Study material =>
===

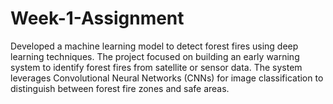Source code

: # Week-1-Assignment
Developed a machine learning model to detect forest fires using deep learning techniques. The project focused on building an early warning system to identify forest fires from satellite or sensor data. The system leverages Convolutional Neural Networks (CNNs) for image classification to distinguish between forest fire zones and safe areas.
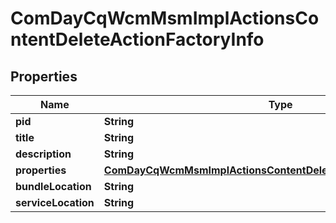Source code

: 
# ComDayCqWcmMsmImplActionsContentDeleteActionFactoryInfo

## Properties
Name | Type | Description | Notes
------------ | ------------- | ------------- | -------------
**pid** | **String** |  |  [optional]
**title** | **String** |  |  [optional]
**description** | **String** |  |  [optional]
**properties** | [**ComDayCqWcmMsmImplActionsContentDeleteActionFactoryProperties**](ComDayCqWcmMsmImplActionsContentDeleteActionFactoryProperties.md) |  |  [optional]
**bundleLocation** | **String** |  |  [optional]
**serviceLocation** | **String** |  |  [optional]



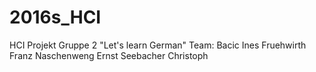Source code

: # 2016s_HCI
HCI Projekt Gruppe 2 "Let's learn German"
Team: 	Bacic Ines 
Fruehwirth Franz
Naschenweng Ernst
Seebacher Christoph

===

Problem requirements => Please copy each line of the material that contains the word "String".

Task answer =>
**pid** | **String** |  |  [optional]
**title** | **String** |  |  [optional]
**description** | **String** |  |  [optional]
**bundleLocation** | **String** |  |  [optional]
**serviceLocation** | **String** |  |  [optional]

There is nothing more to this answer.